Esta segunda-feira, 27 o Papa Francisco fez um belo discurso sobre os direitos humanos, mas evitou qualquer referência à nação rohingya, minoria muçulmana. A situação dos 600 mil Rohingyas refugiados no Bangladesh já levou a ONU a declarar que se está "face a um dos piores dramas humanitários" da atualidade.

Em agosto, do Vaticano para o mundo: o discurso que enfureceu Rangon

“Tristes notícias sobre a perseguição de uma minoria religiosa, os nossos irmãos Rohingyas. Quero aqui deixar expressa a minha máxima solidariedade. E oremos a Deus para que os salve e se levantem homens e mulheres de boa vontade para os ajudar a obterem os seus direitos.
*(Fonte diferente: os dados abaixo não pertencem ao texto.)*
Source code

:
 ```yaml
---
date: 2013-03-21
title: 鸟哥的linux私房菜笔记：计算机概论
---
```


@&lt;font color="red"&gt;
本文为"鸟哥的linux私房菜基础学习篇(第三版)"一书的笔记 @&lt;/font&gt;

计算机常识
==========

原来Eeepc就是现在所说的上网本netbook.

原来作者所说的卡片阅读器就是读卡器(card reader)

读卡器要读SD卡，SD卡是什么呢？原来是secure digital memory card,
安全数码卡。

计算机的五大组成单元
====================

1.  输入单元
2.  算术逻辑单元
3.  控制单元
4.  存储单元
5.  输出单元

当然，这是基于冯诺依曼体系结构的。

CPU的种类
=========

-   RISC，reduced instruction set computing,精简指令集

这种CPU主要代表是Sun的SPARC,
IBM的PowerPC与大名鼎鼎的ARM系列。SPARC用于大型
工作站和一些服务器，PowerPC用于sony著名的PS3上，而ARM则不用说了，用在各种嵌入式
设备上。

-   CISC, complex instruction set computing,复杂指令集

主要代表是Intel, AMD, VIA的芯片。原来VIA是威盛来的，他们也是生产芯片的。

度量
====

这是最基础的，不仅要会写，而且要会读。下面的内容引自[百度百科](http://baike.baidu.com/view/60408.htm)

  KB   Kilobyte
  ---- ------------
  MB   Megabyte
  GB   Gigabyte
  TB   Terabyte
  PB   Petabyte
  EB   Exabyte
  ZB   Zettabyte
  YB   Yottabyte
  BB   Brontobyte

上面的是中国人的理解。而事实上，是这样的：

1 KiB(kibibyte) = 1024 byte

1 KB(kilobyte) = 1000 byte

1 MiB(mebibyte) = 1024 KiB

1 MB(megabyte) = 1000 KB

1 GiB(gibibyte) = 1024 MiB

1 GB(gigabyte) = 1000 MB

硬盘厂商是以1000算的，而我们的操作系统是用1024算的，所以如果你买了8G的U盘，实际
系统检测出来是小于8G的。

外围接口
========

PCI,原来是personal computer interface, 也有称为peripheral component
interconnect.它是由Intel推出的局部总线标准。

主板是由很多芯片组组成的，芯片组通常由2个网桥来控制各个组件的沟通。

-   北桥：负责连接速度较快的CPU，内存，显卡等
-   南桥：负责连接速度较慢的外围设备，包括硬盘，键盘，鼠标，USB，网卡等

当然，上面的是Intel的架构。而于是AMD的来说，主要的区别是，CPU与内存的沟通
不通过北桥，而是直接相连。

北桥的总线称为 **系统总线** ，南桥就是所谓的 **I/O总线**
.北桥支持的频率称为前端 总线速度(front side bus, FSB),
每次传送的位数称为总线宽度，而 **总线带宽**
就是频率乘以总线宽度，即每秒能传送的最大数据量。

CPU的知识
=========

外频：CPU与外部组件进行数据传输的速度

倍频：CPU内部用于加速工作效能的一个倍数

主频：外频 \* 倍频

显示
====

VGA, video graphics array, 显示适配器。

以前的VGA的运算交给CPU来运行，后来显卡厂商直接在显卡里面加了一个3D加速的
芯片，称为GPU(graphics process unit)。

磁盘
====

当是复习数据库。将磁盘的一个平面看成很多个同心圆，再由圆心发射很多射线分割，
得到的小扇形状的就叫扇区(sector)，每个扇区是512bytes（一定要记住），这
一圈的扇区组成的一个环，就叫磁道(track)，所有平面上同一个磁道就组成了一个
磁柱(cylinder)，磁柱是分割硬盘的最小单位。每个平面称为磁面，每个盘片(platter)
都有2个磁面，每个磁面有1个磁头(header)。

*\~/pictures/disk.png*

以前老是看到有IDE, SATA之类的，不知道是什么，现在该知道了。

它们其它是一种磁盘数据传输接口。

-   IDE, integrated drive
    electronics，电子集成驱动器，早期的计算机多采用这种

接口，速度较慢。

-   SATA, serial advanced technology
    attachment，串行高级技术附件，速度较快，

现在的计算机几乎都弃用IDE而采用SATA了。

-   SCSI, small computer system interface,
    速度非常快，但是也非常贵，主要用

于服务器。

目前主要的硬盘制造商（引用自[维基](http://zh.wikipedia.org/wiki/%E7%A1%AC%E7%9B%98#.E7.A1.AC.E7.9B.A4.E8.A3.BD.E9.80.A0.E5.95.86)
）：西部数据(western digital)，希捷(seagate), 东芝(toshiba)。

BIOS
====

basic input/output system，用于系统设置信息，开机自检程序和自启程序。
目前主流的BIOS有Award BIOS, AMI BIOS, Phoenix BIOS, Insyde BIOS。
Oremos pelos nossos irmãos Rohingyas”.
As autoridades birmanesas receberam com muito desagrado estas palavras, como muito depressa a imprensa pró-governo demonstrou.

Agora, quatro meses depois, a atitude diplomática do Sumo Pontífice está a ser criticada em muitos media de repercussão internacional.

Entretanto analistas, designadamente os que comentaram o assunto na BBC Televisão, esta terça-feira 28, indicaram que o Papa terá decerto discutido com a "líder de facto da Birmânia", Aun Suu, o drama dos Rohingyas. Mas em audiência privada, quando as câmaras se retiram. Fontes: BBC. DW. Corriere dela Sera.